And what I have come to see since then is that I hadn't recognized, and therefore hadn't addressed, the duplication sitting in front of me.

Two Axioms of Unit Testing:
  1. If you have written an isolated test, then it can be expressed as a function, mapping an input message to an output message.
  2. If you have written a function, then the output duplicates the input.
In discussing recursion,  Kent demonstrated that the problem falls apart really quickly if you can refactor the output until the solution is obvious.

factorial(n == 4)
 -> 24
 -> 4 * 6
 -> 4 * factorial(3)
 -> n * factorial(n-1)

JBrains writes of the design dynamo, but I don't think that's what we are doing here.

We started from a failing test.  We hard code "the answer" into the production code, which proves that the test is properly calibrated.  Now we can wire up the outputs to the inputs -- if that changes the observable behavior, the tests will catch an error.  When the trivial duplication is removed, we can then assess what our next move should be.

The bowling game kata could start out this way - Uncle Bob began by specifying a gutter game; twenty rolls into the gutter should produce a score of zero.

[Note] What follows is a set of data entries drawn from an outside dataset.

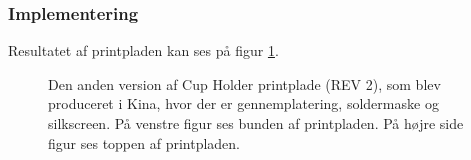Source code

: \documentclass[Rapport/Rapport_main.tex]{subfiles}
\begin{document}
\subsubsection{Implementering}
Resultatet af printpladen kan ses på figur \ref{fig:CupHolderRev2}.
\begin{figure}[H]
\centering
{}
\caption{Den anden version af Cup Holder printplade (REV 2), som blev produceret i Kina, hvor der er gennemplatering, soldermaske og silkscreen. På venstre figur ses bunden af printpladen. På højre side figur ses toppen af printpladen.}
\label{fig:CupHolderRev2}
\end{figure}
\end{document}
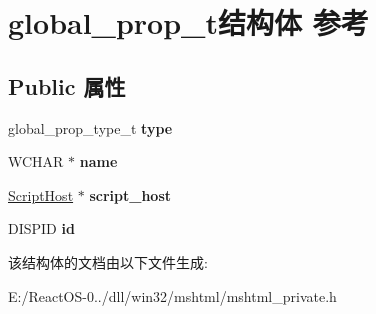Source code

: \hypertarget{structglobal__prop__t}{}\section{global\+\_\+prop\+\_\+t结构体 参考}
\label{structglobal__prop__t}
\subsection*{Public 属性}
\begin{DoxyCompactItemize}
\item 
\mbox{\label{structglobal__prop__t_a711178f1a4bf12d3923fa3e485ec54d0}} 
global\+\_\+prop\+\_\+type\+\_\+t {\bfseries type}
\item 
\mbox{\label{structglobal__prop__t_a988e5324b97661f2f0ae953308b11160}} 
W\+C\+H\+AR $\ast$ {\bfseries name}
\item 
\mbox{\label{structglobal__prop__t_ae2b31238afcbc47969634feeebd2f696}} 
\hyperlink{struct_script_host}{Script\+Host} $\ast$ {\bfseries script\+\_\+host}
\item 
\mbox{\label{structglobal__prop__t_af738979e0d0261285e9069ce95e1fde0}} 
D\+I\+S\+P\+ID {\bfseries id}
\end{DoxyCompactItemize}


该结构体的文档由以下文件生成\+:\begin{DoxyCompactItemize}
\item 
E\+:/\+React\+O\+S-\/0../dll/win32/mshtml/mshtml\+\_\+private.\+h\end{DoxyCompactItemize}
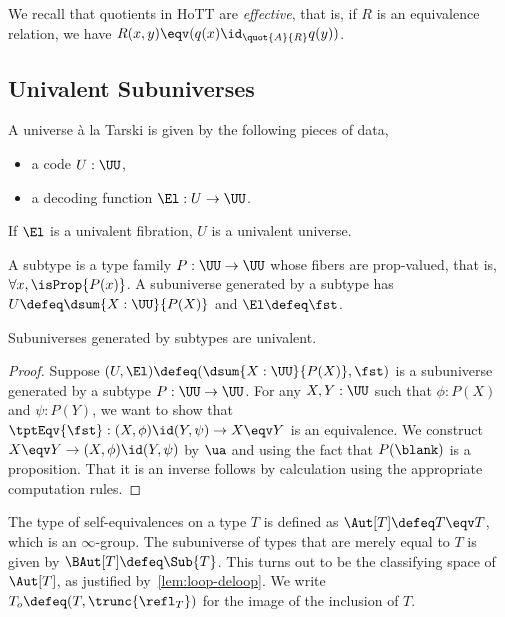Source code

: We recall that quotients in HoTT are \emph{effective}, that is, if $R$ is an equivalence relation, we have
$R(x,y) \eqv (q(x) \id_{\quot{A}{R}} q(y))$.

\subsection{Univalent Subuniverses}


\begin{definition}[Universe]
  A universe \`{a} la Tarski is given by the following pieces of data,
  \begin{itemize}
    \item a code $U : \UU$,
    \item a decoding function $\El : U \to \UU$.
  \end{itemize}
  If $\El$ is a univalent fibration, $U$ is a univalent universe.
\end{definition}

\begin{definition}[Subuniverse]
  A subtype is a type family $P : \UU \to \UU$ whose fibers are prop-valued, that is, $\forall x, \isProp{P(x)}$. A
  subuniverse generated by a subtype has $U \defeq \dsum{X:\UU}{P(X)}$ and $\El \defeq \fst$.
\end{definition}

\begin{proposition}
  Subuniverses generated by subtypes are univalent.
\end{proposition}

\begin{proof}
  Suppose $(U, \El) \defeq (\dsum{X:\UU}{P(X)}, \fst)$ is a subuniverse generated by a subtype $P : \UU \to \UU$. For
  any $X, Y : \UU$ such that $\phi : P(X)$ and $\psi : P(Y)$, we want to show that
  $\tptEqv{\fst} : (X,\phi) \id (Y,\psi) \to X \eqv Y$ is an equivalence. We construct
  $X \eqv Y \to (X,\phi) \id (Y,\psi)$ by $\ua$ and using the fact that $P(\blank)$ is a proposition. That it is an
  inverse follows by calculation using the appropriate computation rules.
\end{proof}

\begin{example}[$\BAut$]
  The type of self-equivalences on a type $T$ is defined as $\Aut[T] \defeq T \eqv T$, which is an $\infty$-group. The
  subuniverse of types that are merely equal to $T$ is given by $\BAut[T] \defeq \Sub{T}$. This turns out to be the
  classifying space of $\Aut[T]$, as justified by~\cref{lem:loop-deloop}. We write $T_{o} \defeq (T, \trunc{\refl_{T}})$
  for the image of the inclusion of $T$.
\end{example}

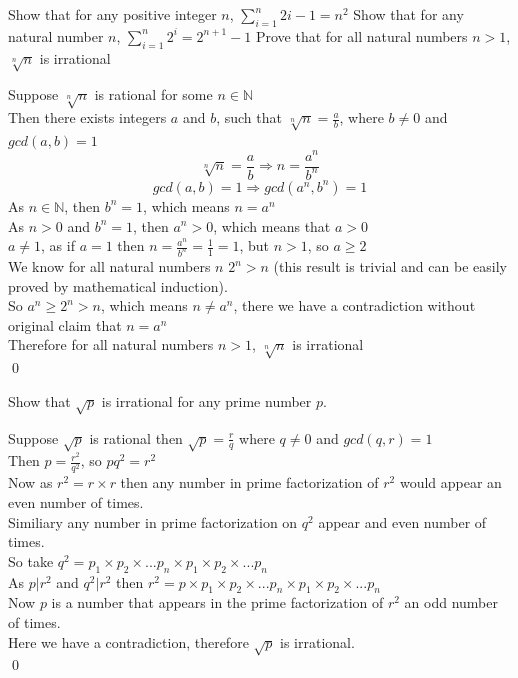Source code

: \documentclass[12pt]{exam}
\begin{document}
\begin{questions}
    \question Show that for any positive integer $n$, $\sum\limits_{i = 1}^{n} 2i-1 = n^2$
    \question Show that for any natural number $n$, $\sum\limits_{i = 1}^{n} 2^i = 2^{n+1}-1$
    \question Prove that for all natural numbers $n>1$, $ \sqrt[n]{n}$ is irrational
    \begin{solution}
        Suppose $\sqrt[n]{n}$ is rational for some $n \in \mathbb{N}$
        \\Then there exists integers $a$ and $b$, such that $\sqrt[n]{n} = \frac{a}{b}$, where $b \neq 0$ and $gcd(a,b) =1$
        $$\sqrt[n]{n} = \frac{a}{b} \Rightarrow n = \frac{a^n}{b^n}$$
        $$gcd(a,b) =1 \Rightarrow gcd(a^n,b^n) =1$$
        As $n \in \mathbb{N}$, then $b^n = 1$, which means $n = a^n$
        \\As $n > 0$ and $b^n = 1$, then $a^n > 0$, which means that $a > 0$
        \\$a \neq 1$, as if $a = 1$ then $n = \frac{a^n}{b^n} = \frac{1}{1} = 1$, but $n > 1$, so $a \geq 2$
        \\We know for all natural numbers $n$ $2^n > n$ (this result is trivial and can be easily proved by mathematical induction).
        \\So $a^n \geq 2^n > n$, which means $n \neq a^n$, there we have a contradiction without original claim that $n = a^n$
        \\Therefore for all natural numbers $n>1$, $ \sqrt[n]{n}$ is irrational
        \\\qed
    \end{solution}

    \question Show that $\sqrt{p}$ is irrational for any prime number $p$.
    \begin{solution}
        Suppose $\sqrt{p}$ is rational then $\sqrt{p} = \frac{r}{q}$ where $q \neq 0$ and $gcd(q,r) = 1$
        \\Then $p = \frac{r^2}{q^2}$, so $pq^2 = r^2$
        \\Now as $r^2 = r \times r$ then any number in prime factorization of $r^2$ would appear an even number of times. 
        \\Similiary any number in prime factorization on $q^2$ appear and even number of times.
        \\So take $q^2 = p_1 \times p_2 \times... p_n \times p_1 \times p_2 \times... p_n$
        \\As $p|r^2$ and $q^2|r^2$ then $r^2 = p \times p_1 \times p_2 \times... p_n \times p_1 \times p_2 \times... p_n$
        \\Now $p$ is a number that appears in the prime factorization of $r^2$ an odd number of times.
        \\Here we have a contradiction, therefore $\sqrt{p}$ is irrational.
        \\\qed
    \end{solution}


\end{questions}
\end{document}
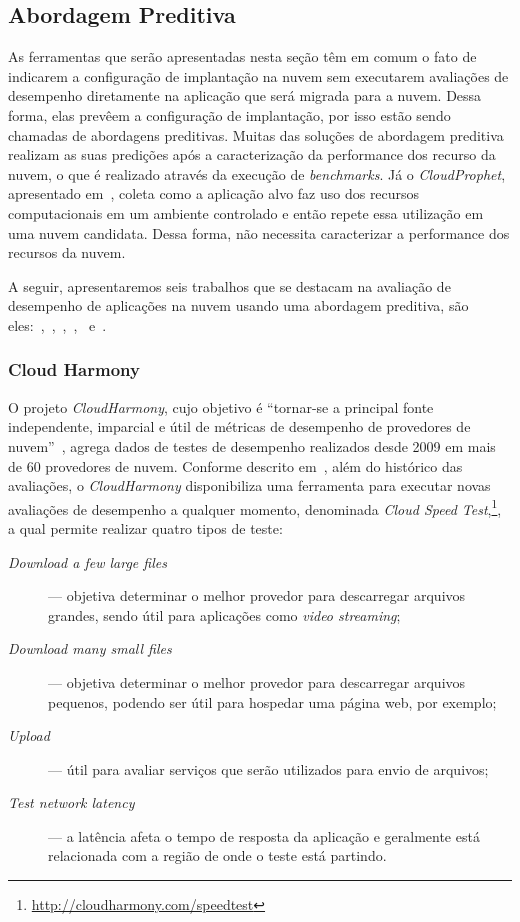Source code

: \subsection{Abordagem Preditiva}

As ferramentas que serão apresentadas nesta seção têm em comum o fato de
indicarem a configuração de implantação na nuvem sem executarem avaliações de
desempenho diretamente na aplicação que será migrada para a nuvem. Dessa forma,
elas prevêem a configuração de implantação, por isso estão sendo chamadas de
abordagens preditivas. Muitas das soluções de abordagem preditiva realizam as
suas predições após a caracterização da performance dos recurso da nuvem, o que
é realizado através da execução de \textit{benchmarks}. Já o
\textit{CloudProphet}, apresentado em~\cite{li2011cloudprophet}, coleta como a
aplicação alvo faz uso dos recursos computacionais em um ambiente controlado e
então repete essa utilização em uma nuvem candidata. Dessa forma, não necessita
caracterizar a performance dos recursos da nuvem.

A seguir, apresentaremos seis trabalhos que se destacam na avaliação de
desempenho de aplicações na nuvem usando uma abordagem preditiva, são
eles:~\cite{cloudharmony},~\cite{malkowski2010cloudxplor},~\cite{li2011},~\cite{jung2013cloudadvisor},~\cite{fittkau2012cdosim}
e~\cite{li2011cloudprophet}.

\subsubsection{Cloud Harmony}
O projeto {\em CloudHarmony}, cujo
objetivo é ``tornar-se a principal fonte independente, imparcial e útil de
métricas de desempenho de provedores de nuvem''~\cite{cloudharmony}, agrega
dados de testes de desempenho realizados desde 2009 em mais de 60 provedores de
nuvem. Conforme descrito em~\cite{cunha2012ambiente}, além do histórico das
avaliações, o {\em CloudHarmony} disponibiliza uma ferramenta para executar novas avaliações de desempenho a qualquer momento, denominada \textit{Cloud Speed Test},\footnote{\url{http://cloudharmony.com/speedtest}}, a qual permite realizar quatro tipos de teste:

\begin{description}
  \item[\em Download a few large files] --- objetiva determinar o melhor provedor
  para descarregar arquivos grandes, sendo útil para aplicações como {\em video
  streaming};
  \item[\em Download many small files] --- objetiva determinar o melhor provedor
  para descarregar arquivos pequenos, podendo ser útil para hospedar uma página
  web, por exemplo;
  \item[\em Upload] --- útil para avaliar serviços que serão utilizados para
  envio de arquivos;
  \item[\em Test network latency] --- a latência afeta o tempo de resposta da
  aplicação e geralmente está relacionada com a região de onde o teste está
  partindo.
\end{description}


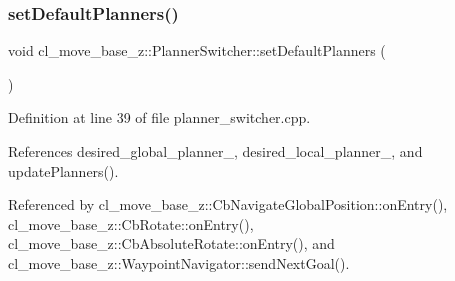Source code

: \subsubsection{\texorpdfstring{set\+Default\+Planners()}{setDefaultPlanners()}}
{\footnotesize\ttfamily void cl\+\_\+move\+\_\+base\+\_\+z\+::\+Planner\+Switcher\+::set\+Default\+Planners (\begin{DoxyParamCaption}{ }\end{DoxyParamCaption})}



Definition at line 39 of file planner\+\_\+switcher.\+cpp.



References desired\+\_\+global\+\_\+planner\+\_\+, desired\+\_\+local\+\_\+planner\+\_\+, and update\+Planners().



Referenced by cl\+\_\+move\+\_\+base\+\_\+z\+::\+Cb\+Navigate\+Global\+Position\+::on\+Entry(), cl\+\_\+move\+\_\+base\+\_\+z\+::\+Cb\+Rotate\+::on\+Entry(), cl\+\_\+move\+\_\+base\+\_\+z\+::\+Cb\+Absolute\+Rotate\+::on\+Entry(), and cl\+\_\+move\+\_\+base\+\_\+z\+::\+Waypoint\+Navigator\+::send\+Next\+Goal().


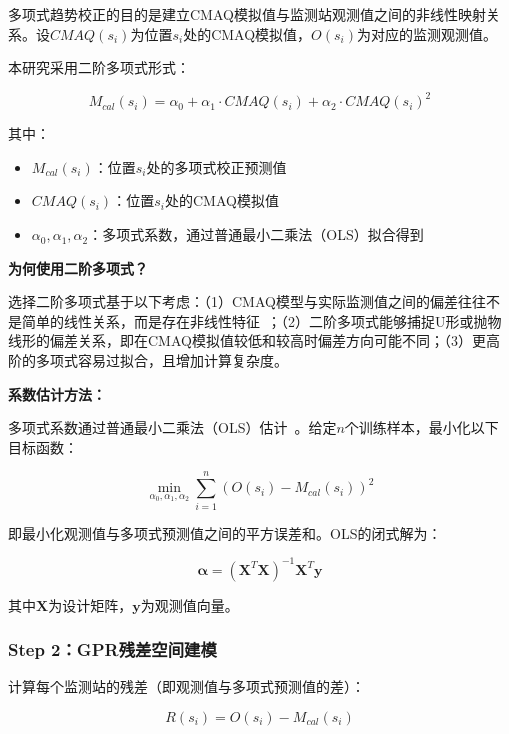 \documentclass[UTF8, a4paper, 12pt]{article}
\begin{document}
多项式趋势校正的目的是建立CMAQ模拟值与监测站观测值之间的非线性映射关系。设$CMAQ(s_i)$为位置$s_i$处的CMAQ模拟值，$O(s_i)$为对应的监测观测值。

本研究采用二阶多项式形式：

\begin{equation}
M_{cal}(s_i) = \alpha_0 + \alpha_1 \cdot CMAQ(s_i) + \alpha_2 \cdot CMAQ(s_i)^2
\end{equation}

其中：
\begin{itemize}
    \item $M_{cal}(s_i)$：位置$s_i$处的多项式校正预测值
    \item $CMAQ(s_i)$：位置$s_i$处的CMAQ模拟值
    \item $\alpha_0, \alpha_1, \alpha_2$：多项式系数，通过普通最小二乘法（OLS）拟合得到
\end{itemize}

\textbf{为何使用二阶多项式？}

选择二阶多项式基于以下考虑：（1）CMAQ模型与实际监测值之间的偏差往往不是简单的线性关系，而是存在非线性特征~\cite{zheng2020kriging}；（2）二阶多项式能够捕捉U形或抛物线形的偏差关系，即在CMAQ模拟值较低和较高时偏差方向可能不同；（3）更高阶的多项式容易过拟合，且增加计算复杂度。

\textbf{系数估计方法：}

多项式系数通过普通最小二乘法（OLS）估计~\cite{rasmussen2006gaussian}。给定$n$个训练样本，最小化以下目标函数：

\begin{equation}
\min_{\alpha_0, \alpha_1, \alpha_2} \sum_{i=1}^{n} (O(s_i) - M_{cal}(s_i))^2
\end{equation}

即最小化观测值与多项式预测值之间的平方误差和。OLS的闭式解为：

\begin{equation}
\boldsymbol{\alpha} = (\mathbf{X}^T \mathbf{X})^{-1} \mathbf{X}^T \mathbf{y}
\end{equation}

其中$\mathbf{X}$为设计矩阵，$\mathbf{y}$为观测值向量。

\subsubsection{Step 2：GPR残差空间建模}

计算每个监测站的残差（即观测值与多项式预测值的差）：

\begin{equation}
R(s_i) = O(s_i) - M_{cal}(s_i)
\end{equation}
\end{document}
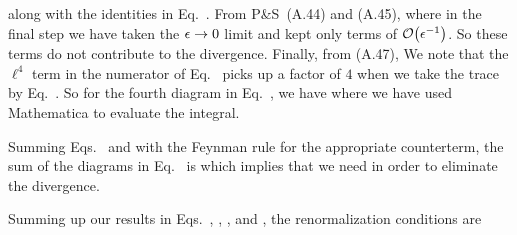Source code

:\documentclass[11pt]{article}
\begin{document}
{	
	along with the identities in Eq.~.  From P\&S~(A.44) and (A.45),
	where in the final step we have taken the $\epsilon \to 0$ limit and kept only terms of $\order{\eps^{-1}}$.  So these terms do not contribute to the divergence.  Finally, from (A.47),
	We note that the $\ell^4$ term in the numerator of Eq.~ picks up a factor of $4$ when we take the trace by Eq.~.  So for the fourth diagram in Eq.~, we have
	where we have used Mathematica to evaluate the integral.
	
	Summing Eqs.~ and  with the Feynman rule for the appropriate counterterm, the sum of the diagrams in Eq.~ is
	which implies that we need
	in order to eliminate the divergence.
	
	
	
	Summing up our results in Eqs.~, , , and , the renormalization conditions are
}


\makebib
\end{document}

And if you look carefully at what the score is, it's just the sum of the inputs.  So you make that replacement, and ta-da, the test passes, the duplication is gone, and you can think about whether or not there are abstractions worth discovering in the design.

Uncle Bob, of course, didn't do this -- he skips directly to testAllOnes without addressing this duplication, and then applies this change later.

And I wonder if that set the tone -- that there was some minimum number of pathological solutions that needed to be attempted before you can actually start doing something real.

Kent Beck
I get paid for code that works, not for tests, so my philosophy is to test as little as possible to reach a given level of confidence
An implementation that adds up bowling pins obviously has no deficiencies; all the lines of code are covered, we tried the API that we have defined and can evaluate its suitability in our context.

We don't need MOAR TESTS to achieve these ends.

In other words, the introduction of other tests are satisfying some other need, and we should be thinking about that need, and where it fits into our development process.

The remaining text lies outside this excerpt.